Abbiamo incontrato Fabio Novel – scrittore, saggista e curatore di antologie AAVV quali Legion e Noi siamo Legione – per parlare del suo ultimo romanzo: il thriller, nero ed esotico, Sangue Khmer.

TM: Ciao Fabio. Dirti “benvenuto su ThrillerMagazine” ci suona un po’ strano, visto che sei di casa.

FN: Un caro saluto a ThrillerMagazine e ai nostri lettori. Sì, è vero: mi sento proprio a casa, qui: dalla nascita di TM, nel 2004, e per la successiva decade ho sfornato una notevole quantità di notizie, recensioni e interviste per il nostro canale. Purtroppo, mea culpa, da un paio d’anni i miei contributi sono diventati piuttosto rari, perché messo alle strette da priorità di lavoro e di vita. Ma, diavolo, nonostante le assenze, mi sento comunque e sempre in famiglia!

TM: Prima di parlare dei tuoi lavori, e soprattutto del tuo ultimo romanzo, partiamo da te: vuoi presentarti?

FN: Sono nato a Trieste, nel 1966: quindi, quest’anno festeggio (uh, si fa per dire) i miei cinquant’anni. Sono un amante delle buone letture e dei viaggi. Di professione, ricopro la funzione HR di Formazione & Sviluppo nella company italiana di una multinazionale.

La mia personalità? Non voglio annoiarvi. Se proprio siete curiosi, provate a cercare in internet cos’è un INFJ secondo il test MBTI. Diciamo che vi aiuta ad inquadrare il tipo.
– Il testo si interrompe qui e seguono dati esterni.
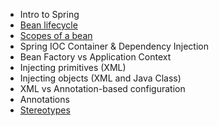 - Intro to Spring
- [Bean lifecycle](https://github.com/LiquidPlummer/SprintBeanSpotTrainingLessonPlan/blob/main/Lifecycle.md)
- [Scopes of a bean](https://github.com/LiquidPlummer/SprintBeanSpotTrainingLessonPlan/blob/main/Scopes.md)
- Spring IOC Container & Dependency Injection
- Bean Factory vs Application Context
- Injecting primitives (XML)
- Injecting objects (XML and Java Class)
- XML vs Annotation-based configuration
- Annotations
- [Stereotypes](https://github.com/LiquidPlummer/SprintBeanSpotTrainingLessonPlan/blob/main/Stereotypes.md)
Leggo sin da quando ho memoria e inizio a scrivere storie, grezze ma compiute, nella prima adolescenza, alcune nelle quali finiscono nella modesta ma generosa galassia delle fanzine nazionali, quando il web era ancora fantascienza. Il mio esordio professionale in libreria risale al 2002, con lo spy/SF thriller Scatole siamesi, pubblicato dalla Nord, romanzo da qualche anno disponibile in ebook, per Delos.
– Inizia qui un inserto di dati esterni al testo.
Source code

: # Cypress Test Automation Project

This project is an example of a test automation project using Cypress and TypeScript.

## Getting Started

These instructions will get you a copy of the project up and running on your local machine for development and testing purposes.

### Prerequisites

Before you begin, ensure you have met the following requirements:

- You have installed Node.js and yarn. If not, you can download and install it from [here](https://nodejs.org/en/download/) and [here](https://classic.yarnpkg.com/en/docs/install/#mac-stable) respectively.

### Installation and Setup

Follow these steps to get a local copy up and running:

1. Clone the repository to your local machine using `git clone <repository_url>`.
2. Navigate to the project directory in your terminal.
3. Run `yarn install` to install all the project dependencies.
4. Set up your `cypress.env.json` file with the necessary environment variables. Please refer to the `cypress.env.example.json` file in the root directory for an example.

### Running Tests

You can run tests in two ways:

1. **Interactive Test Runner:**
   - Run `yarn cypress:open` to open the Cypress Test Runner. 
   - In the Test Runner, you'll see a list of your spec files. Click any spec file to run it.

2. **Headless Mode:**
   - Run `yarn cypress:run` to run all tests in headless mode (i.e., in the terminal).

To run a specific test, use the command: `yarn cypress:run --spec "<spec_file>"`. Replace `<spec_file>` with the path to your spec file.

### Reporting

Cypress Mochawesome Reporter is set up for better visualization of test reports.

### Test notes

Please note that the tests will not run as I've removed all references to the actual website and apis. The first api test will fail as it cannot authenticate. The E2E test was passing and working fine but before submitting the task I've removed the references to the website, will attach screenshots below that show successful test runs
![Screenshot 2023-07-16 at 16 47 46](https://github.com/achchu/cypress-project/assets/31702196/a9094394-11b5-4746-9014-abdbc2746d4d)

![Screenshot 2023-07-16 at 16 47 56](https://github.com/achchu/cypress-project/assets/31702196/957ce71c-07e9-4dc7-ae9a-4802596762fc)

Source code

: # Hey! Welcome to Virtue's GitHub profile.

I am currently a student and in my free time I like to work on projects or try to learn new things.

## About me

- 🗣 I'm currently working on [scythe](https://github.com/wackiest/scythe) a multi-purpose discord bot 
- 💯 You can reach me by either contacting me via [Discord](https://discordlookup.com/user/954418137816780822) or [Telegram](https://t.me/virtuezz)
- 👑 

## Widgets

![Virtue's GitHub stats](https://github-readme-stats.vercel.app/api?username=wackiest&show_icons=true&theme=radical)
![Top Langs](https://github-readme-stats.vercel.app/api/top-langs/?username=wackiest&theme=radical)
Come narratore, mi piace spaziare su più generi letterari. O anche metterli in gioco insieme, se opportuno.

Ho pubblicato per case editrici quali Mondadori, Nord, Curcio, No Reply, Delos Books, Milano Nera e Delos Digital, e partecipato a svariate antologie AAVV.

Con Scatole siamesi sono stato finalista al Premio Solaria della Fanucci nel 2000, e poi con la sua edizione Nord al Premio Italia per il fantastico nel 2002 e 2003. Sono stato due volte tra i premiati del concorso per micro-racconti a tema “Parole per strada”, nel 2012 e nel 2013.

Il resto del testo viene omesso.